В Маконе, в шестом веке, говорит Август Бебель, отцы Церкви встретились и предложили решить вопрос: «Есть ли у женщины душа?» Убедившись, что разрешение владеть неким существом не повредит их интересам, небольшим большинством голосов этот важный вопрос был решен в нашу пользу. Что ж, святые отцы, это была довольно неплохая схема с вашей стороны — предложить награду в виде вашего жалкого «спасения или проклятия» (с перевесом в пользу последнего) в качестве наживки для крючка земного подчинения; это была не такая уж плохая подачка в те дни Веры и Невежества. Но, к счастью, за тысячу четыреста лет она протухла. У вас, радикалов-тиранов (?), нет рая, который можно предложить, — у вас нет восхитительных химер в виде «карточек за заслуги»; у вас есть (помилуй бог) уважение, любезности, улыбки — рабовладельца! Это в обмен на наши цепи! Спасибо!

Вопрос о душах стар — теперь мы требуем наши тела. Мы устали от обещаний, Бог глух, а его церковь — наш злейший враг. Мы обвиняем ее в том, что она является моральной (или аморальной) силой, стоящей за тиранией Государства. А Государство поделило хлебы и рыбы с Церковью; магистраты, подобно священникам, берут плату за бракосочетание; две оковы Власти вступили в партнерство в деле выдачи патентов родителям на привилегию воспроизводить самих себя, и Государство кричит, как Церковь кричала в старину и кричит сейчас: «Смотрите, как мы защищаем женщин!» Государство сделало больше. Мне часто говорили женщины с порядочными хозяевами, которые не имели представления о насилии, совершаемом над их менее удачливыми сестрами: «Почему жены не уходят?»

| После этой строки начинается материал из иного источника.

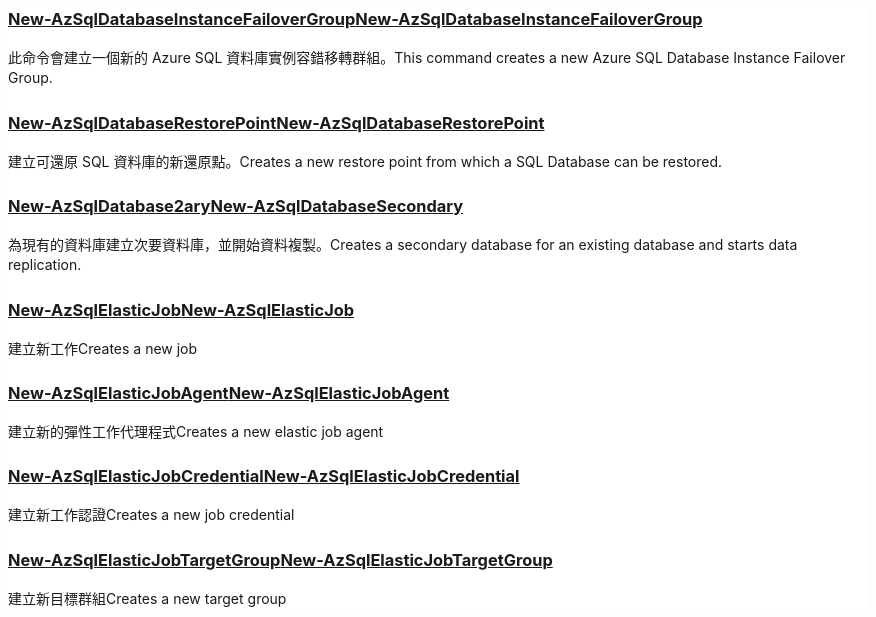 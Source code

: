### [<span data-ttu-id="5aec3-373">New-AzSqlDatabaseInstanceFailoverGroup</span><span class="sxs-lookup"><span data-stu-id="5aec3-373">New-AzSqlDatabaseInstanceFailoverGroup</span></span>](New-AzSqlDatabaseInstanceFailoverGroup.md)
<span data-ttu-id="5aec3-374">此命令會建立一個新的 Azure SQL 資料庫實例容錯移轉群組。</span><span class="sxs-lookup"><span data-stu-id="5aec3-374">This command creates a new Azure SQL Database Instance Failover Group.</span></span>

### [<span data-ttu-id="5aec3-375">New-AzSqlDatabaseRestorePoint</span><span class="sxs-lookup"><span data-stu-id="5aec3-375">New-AzSqlDatabaseRestorePoint</span></span>](New-AzSqlDatabaseRestorePoint.md)
<span data-ttu-id="5aec3-376">建立可還原 SQL 資料庫的新還原點。</span><span class="sxs-lookup"><span data-stu-id="5aec3-376">Creates a new restore point from which a SQL Database can be restored.</span></span>

### [<span data-ttu-id="5aec3-377">New-AzSqlDatabase2ary</span><span class="sxs-lookup"><span data-stu-id="5aec3-377">New-AzSqlDatabaseSecondary</span></span>](New-AzSqlDatabaseSecondary.md)
<span data-ttu-id="5aec3-378">為現有的資料庫建立次要資料庫，並開始資料複製。</span><span class="sxs-lookup"><span data-stu-id="5aec3-378">Creates a secondary database for an existing database and starts data replication.</span></span>

### [<span data-ttu-id="5aec3-379">New-AzSqlElasticJob</span><span class="sxs-lookup"><span data-stu-id="5aec3-379">New-AzSqlElasticJob</span></span>](New-AzSqlElasticJob.md)
<span data-ttu-id="5aec3-380">建立新工作</span><span class="sxs-lookup"><span data-stu-id="5aec3-380">Creates a new job</span></span>

### [<span data-ttu-id="5aec3-381">New-AzSqlElasticJobAgent</span><span class="sxs-lookup"><span data-stu-id="5aec3-381">New-AzSqlElasticJobAgent</span></span>](New-AzSqlElasticJobAgent.md)
<span data-ttu-id="5aec3-382">建立新的彈性工作代理程式</span><span class="sxs-lookup"><span data-stu-id="5aec3-382">Creates a new elastic job agent</span></span>

### [<span data-ttu-id="5aec3-383">New-AzSqlElasticJobCredential</span><span class="sxs-lookup"><span data-stu-id="5aec3-383">New-AzSqlElasticJobCredential</span></span>](New-AzSqlElasticJobCredential.md)
<span data-ttu-id="5aec3-384">建立新工作認證</span><span class="sxs-lookup"><span data-stu-id="5aec3-384">Creates a new job credential</span></span>

### [<span data-ttu-id="5aec3-385">New-AzSqlElasticJobTargetGroup</span><span class="sxs-lookup"><span data-stu-id="5aec3-385">New-AzSqlElasticJobTargetGroup</span></span>](New-AzSqlElasticJobTargetGroup.md)
<span data-ttu-id="5aec3-386">建立新目標群組</span><span class="sxs-lookup"><span data-stu-id="5aec3-386">Creates a new target group</span></span>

Почему вы не бежите, когда ваши ноги скованы цепями? Почему вы не кричите, когда у вас во рту кляп? Почему вы не поднимаете руки над головой, когда они прикованы к бокам? Почему вы не тратите тысячи долларов, когда у вас в кармане ни цента? Почему вы не едете к морю или в горы, вы, дураки, изнывающие от городской жары? Если есть одна вещь, которая больше всего злит меня во всей этой проклятой ткани ложного общества, так это ослиная тупость, которая с истинной флегматичностью непробиваемого невежества говорит: «Почему женщины не уходят!» Скажете ли вы мне, куда они пойдут и что будут делать? Когда Государство, законодатели, предоставили себе, политикам, полное и абсолютное право распоряжаться возможностью жить; когда из-за этой драгоценной монополии рынок труда уже настолько перенасыщен, что рабочие и работницы перерезают друг другу глотки за дорогую привилегию служить своим господам; когда девушек отправляют из Бостона на юг и север, отправляют вагонами, как скот, чтобы заполнить притоны Нового Орлеана или ады лесозаготовительных лагерей моего собственного штата (Мичиган), — когда, видя и слыша, как об этом сообщают каждый день, благопристойные ханжи восклицают: «Почему женщины не уходят?», они просто лишают смысла само слово «презрение».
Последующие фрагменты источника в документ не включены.